Source material:
-- Opening Marker --
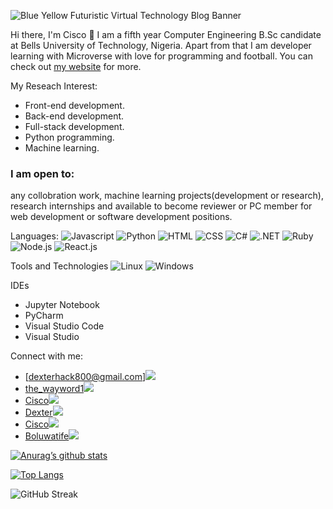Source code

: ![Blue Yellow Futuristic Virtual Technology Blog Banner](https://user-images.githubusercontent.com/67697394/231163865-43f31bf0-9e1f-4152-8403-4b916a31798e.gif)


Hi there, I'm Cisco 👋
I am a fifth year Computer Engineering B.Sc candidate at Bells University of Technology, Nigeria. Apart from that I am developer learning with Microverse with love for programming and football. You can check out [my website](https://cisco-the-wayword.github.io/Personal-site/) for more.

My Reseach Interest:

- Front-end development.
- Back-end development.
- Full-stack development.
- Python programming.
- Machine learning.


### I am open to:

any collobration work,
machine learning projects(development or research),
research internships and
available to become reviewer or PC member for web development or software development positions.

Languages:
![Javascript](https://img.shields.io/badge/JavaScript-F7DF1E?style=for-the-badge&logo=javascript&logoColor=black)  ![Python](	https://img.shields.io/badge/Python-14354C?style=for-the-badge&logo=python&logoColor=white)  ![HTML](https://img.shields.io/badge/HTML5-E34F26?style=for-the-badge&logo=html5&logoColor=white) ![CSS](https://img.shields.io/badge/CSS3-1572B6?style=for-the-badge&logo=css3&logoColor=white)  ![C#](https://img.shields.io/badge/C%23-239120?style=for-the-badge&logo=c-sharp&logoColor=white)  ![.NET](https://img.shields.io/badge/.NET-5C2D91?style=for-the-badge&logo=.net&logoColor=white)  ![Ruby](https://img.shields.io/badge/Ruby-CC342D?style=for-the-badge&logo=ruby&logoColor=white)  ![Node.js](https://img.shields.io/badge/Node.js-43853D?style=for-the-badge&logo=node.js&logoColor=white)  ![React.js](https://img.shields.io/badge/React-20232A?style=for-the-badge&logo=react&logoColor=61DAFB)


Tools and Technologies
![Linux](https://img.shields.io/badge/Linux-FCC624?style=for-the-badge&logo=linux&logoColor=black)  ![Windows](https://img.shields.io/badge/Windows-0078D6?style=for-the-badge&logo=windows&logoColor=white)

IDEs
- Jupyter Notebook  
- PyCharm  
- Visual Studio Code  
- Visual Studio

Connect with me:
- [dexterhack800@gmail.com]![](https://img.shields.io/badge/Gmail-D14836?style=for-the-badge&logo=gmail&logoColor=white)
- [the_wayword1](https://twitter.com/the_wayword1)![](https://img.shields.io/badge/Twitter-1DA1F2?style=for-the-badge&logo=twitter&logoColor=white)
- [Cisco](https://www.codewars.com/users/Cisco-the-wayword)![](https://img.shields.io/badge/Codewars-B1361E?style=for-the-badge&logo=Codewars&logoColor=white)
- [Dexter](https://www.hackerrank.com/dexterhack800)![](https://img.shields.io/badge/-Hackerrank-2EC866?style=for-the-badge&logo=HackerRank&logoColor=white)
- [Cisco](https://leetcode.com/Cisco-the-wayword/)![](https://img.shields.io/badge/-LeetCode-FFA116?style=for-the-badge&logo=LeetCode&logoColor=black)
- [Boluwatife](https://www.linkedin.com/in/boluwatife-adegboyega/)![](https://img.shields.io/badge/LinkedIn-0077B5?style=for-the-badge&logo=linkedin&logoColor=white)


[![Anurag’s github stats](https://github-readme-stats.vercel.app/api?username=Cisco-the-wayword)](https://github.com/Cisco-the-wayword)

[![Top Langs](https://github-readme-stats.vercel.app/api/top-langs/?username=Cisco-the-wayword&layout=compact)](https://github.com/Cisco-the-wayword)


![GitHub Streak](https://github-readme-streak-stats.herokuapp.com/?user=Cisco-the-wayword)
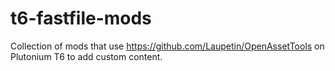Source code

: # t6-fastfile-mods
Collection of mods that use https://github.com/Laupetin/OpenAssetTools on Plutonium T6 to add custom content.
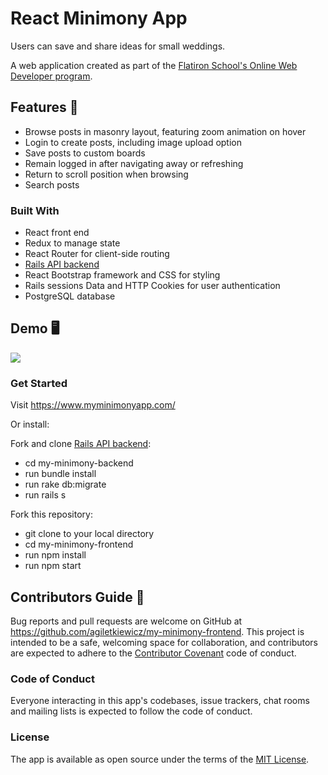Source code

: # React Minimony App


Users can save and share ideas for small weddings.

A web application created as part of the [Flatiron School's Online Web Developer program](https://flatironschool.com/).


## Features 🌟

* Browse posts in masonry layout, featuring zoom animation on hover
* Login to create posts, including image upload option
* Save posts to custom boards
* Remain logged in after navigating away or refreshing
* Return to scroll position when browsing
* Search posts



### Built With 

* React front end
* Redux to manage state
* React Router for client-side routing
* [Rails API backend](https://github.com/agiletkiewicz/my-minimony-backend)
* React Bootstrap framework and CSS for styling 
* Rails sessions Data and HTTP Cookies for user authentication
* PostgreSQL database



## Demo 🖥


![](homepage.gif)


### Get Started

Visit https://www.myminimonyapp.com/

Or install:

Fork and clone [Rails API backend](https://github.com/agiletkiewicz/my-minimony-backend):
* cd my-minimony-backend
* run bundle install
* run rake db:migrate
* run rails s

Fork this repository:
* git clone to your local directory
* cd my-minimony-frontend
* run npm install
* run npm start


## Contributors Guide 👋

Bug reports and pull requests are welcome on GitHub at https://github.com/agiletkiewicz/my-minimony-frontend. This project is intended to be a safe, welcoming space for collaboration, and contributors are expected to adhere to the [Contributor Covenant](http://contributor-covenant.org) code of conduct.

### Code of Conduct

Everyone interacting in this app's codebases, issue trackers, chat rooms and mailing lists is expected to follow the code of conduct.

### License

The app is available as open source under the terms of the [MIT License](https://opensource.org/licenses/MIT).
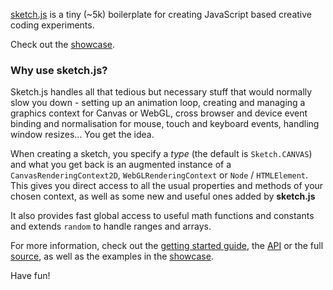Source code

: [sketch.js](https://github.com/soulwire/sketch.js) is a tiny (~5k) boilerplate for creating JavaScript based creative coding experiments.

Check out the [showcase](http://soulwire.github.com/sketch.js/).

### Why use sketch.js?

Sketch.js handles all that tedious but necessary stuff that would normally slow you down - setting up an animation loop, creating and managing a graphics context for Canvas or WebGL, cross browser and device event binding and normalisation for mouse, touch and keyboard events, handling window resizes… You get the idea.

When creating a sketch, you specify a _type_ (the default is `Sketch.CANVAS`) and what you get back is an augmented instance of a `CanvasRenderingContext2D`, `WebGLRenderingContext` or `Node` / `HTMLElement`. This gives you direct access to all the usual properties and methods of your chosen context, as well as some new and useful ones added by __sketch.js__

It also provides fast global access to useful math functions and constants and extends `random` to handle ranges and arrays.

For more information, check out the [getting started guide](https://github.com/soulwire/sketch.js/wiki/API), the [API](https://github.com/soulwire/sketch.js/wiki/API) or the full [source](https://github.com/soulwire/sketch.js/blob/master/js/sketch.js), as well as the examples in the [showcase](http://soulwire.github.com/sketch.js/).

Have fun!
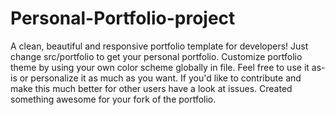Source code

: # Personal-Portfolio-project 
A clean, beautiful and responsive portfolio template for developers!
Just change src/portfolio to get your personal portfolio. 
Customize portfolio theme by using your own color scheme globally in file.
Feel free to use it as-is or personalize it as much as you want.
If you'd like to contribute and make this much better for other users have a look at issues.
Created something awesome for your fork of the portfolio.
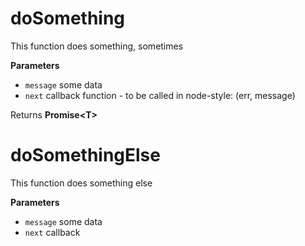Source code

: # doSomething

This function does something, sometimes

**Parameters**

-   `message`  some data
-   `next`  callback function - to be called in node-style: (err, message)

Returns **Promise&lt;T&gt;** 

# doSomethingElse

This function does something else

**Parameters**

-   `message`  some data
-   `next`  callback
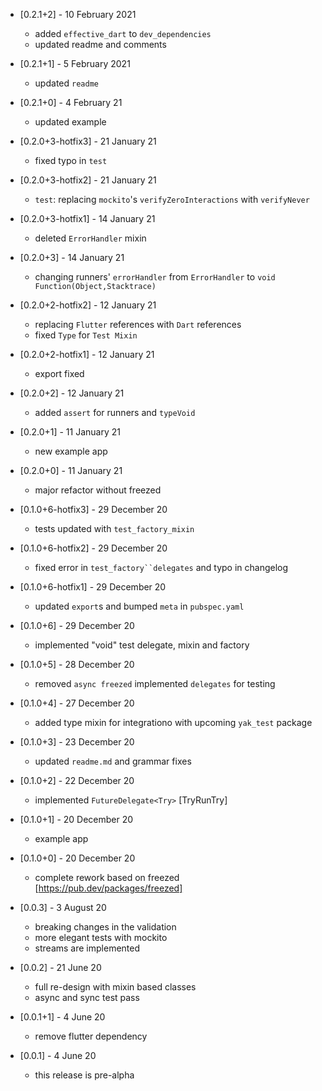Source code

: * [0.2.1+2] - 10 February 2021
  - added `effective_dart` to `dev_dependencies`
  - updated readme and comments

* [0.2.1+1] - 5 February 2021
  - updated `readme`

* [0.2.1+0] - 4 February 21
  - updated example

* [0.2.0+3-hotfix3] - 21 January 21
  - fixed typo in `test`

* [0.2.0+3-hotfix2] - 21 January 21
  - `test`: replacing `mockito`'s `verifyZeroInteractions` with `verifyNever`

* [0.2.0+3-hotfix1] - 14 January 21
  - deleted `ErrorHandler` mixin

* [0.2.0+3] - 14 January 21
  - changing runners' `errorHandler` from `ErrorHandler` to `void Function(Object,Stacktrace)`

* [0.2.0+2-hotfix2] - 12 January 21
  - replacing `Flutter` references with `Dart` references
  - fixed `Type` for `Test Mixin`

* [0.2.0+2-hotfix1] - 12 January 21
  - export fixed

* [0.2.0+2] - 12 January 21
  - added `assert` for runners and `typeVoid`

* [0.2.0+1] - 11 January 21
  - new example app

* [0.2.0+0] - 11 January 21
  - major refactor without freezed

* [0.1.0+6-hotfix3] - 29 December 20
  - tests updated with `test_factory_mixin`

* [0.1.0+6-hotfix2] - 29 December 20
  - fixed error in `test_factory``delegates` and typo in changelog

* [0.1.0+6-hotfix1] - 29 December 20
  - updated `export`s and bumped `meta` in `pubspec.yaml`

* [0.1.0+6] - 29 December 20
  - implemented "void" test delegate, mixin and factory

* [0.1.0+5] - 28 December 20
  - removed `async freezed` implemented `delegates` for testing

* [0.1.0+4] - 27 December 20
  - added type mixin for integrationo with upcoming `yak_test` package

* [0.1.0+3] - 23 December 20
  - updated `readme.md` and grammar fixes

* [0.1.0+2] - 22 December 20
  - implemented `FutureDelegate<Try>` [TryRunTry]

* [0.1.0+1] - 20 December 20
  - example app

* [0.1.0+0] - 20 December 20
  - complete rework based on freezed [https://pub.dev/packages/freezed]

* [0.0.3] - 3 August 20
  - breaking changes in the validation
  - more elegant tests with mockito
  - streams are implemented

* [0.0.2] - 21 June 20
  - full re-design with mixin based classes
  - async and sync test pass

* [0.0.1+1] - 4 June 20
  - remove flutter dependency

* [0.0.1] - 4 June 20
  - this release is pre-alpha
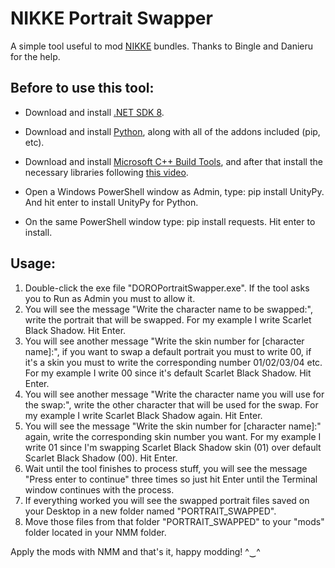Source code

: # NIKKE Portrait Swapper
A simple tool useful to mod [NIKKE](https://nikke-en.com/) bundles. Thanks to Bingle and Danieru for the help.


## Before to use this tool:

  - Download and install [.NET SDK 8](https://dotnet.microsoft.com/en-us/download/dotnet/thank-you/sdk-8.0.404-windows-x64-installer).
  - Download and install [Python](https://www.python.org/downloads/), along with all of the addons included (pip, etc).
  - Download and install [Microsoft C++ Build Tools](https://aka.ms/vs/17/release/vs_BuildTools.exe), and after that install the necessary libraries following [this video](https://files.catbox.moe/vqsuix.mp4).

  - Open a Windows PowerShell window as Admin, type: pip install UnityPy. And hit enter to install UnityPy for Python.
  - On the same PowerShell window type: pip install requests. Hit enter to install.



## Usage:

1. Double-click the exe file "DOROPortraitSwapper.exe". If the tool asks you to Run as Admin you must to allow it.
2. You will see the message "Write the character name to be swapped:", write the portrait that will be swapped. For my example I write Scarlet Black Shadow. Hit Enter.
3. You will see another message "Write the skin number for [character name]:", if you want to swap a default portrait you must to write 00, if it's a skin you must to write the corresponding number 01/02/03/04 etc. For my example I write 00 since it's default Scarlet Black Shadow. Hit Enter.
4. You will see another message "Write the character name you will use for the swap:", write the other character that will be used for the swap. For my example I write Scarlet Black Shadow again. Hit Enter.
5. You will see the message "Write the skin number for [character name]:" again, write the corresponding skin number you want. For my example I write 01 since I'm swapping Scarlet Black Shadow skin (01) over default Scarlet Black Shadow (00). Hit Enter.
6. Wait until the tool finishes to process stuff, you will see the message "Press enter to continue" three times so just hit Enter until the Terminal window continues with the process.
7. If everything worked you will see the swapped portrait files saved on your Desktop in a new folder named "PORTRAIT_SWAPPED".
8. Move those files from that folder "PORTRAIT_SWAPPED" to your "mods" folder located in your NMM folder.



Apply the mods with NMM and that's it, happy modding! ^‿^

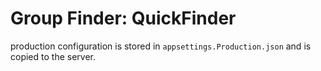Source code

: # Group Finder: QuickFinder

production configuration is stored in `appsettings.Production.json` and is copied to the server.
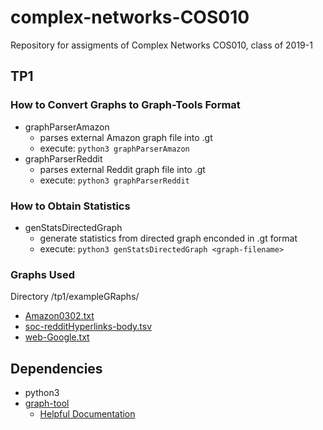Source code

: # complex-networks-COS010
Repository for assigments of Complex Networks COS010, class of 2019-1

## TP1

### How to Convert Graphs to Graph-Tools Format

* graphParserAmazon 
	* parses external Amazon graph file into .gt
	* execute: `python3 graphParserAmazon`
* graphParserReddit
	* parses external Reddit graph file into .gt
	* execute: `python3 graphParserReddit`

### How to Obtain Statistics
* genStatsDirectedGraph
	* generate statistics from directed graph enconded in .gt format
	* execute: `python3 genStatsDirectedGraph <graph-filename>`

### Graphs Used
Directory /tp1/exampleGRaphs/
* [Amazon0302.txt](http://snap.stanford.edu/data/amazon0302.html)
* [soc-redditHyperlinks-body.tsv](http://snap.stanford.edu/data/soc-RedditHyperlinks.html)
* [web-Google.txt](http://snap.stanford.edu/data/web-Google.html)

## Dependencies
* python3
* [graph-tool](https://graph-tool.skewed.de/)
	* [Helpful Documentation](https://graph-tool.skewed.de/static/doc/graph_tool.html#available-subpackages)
-- Closing Marker --
The task: Only the count, no other text: how many lines in the listing above hold "research"?

Result for this task: 2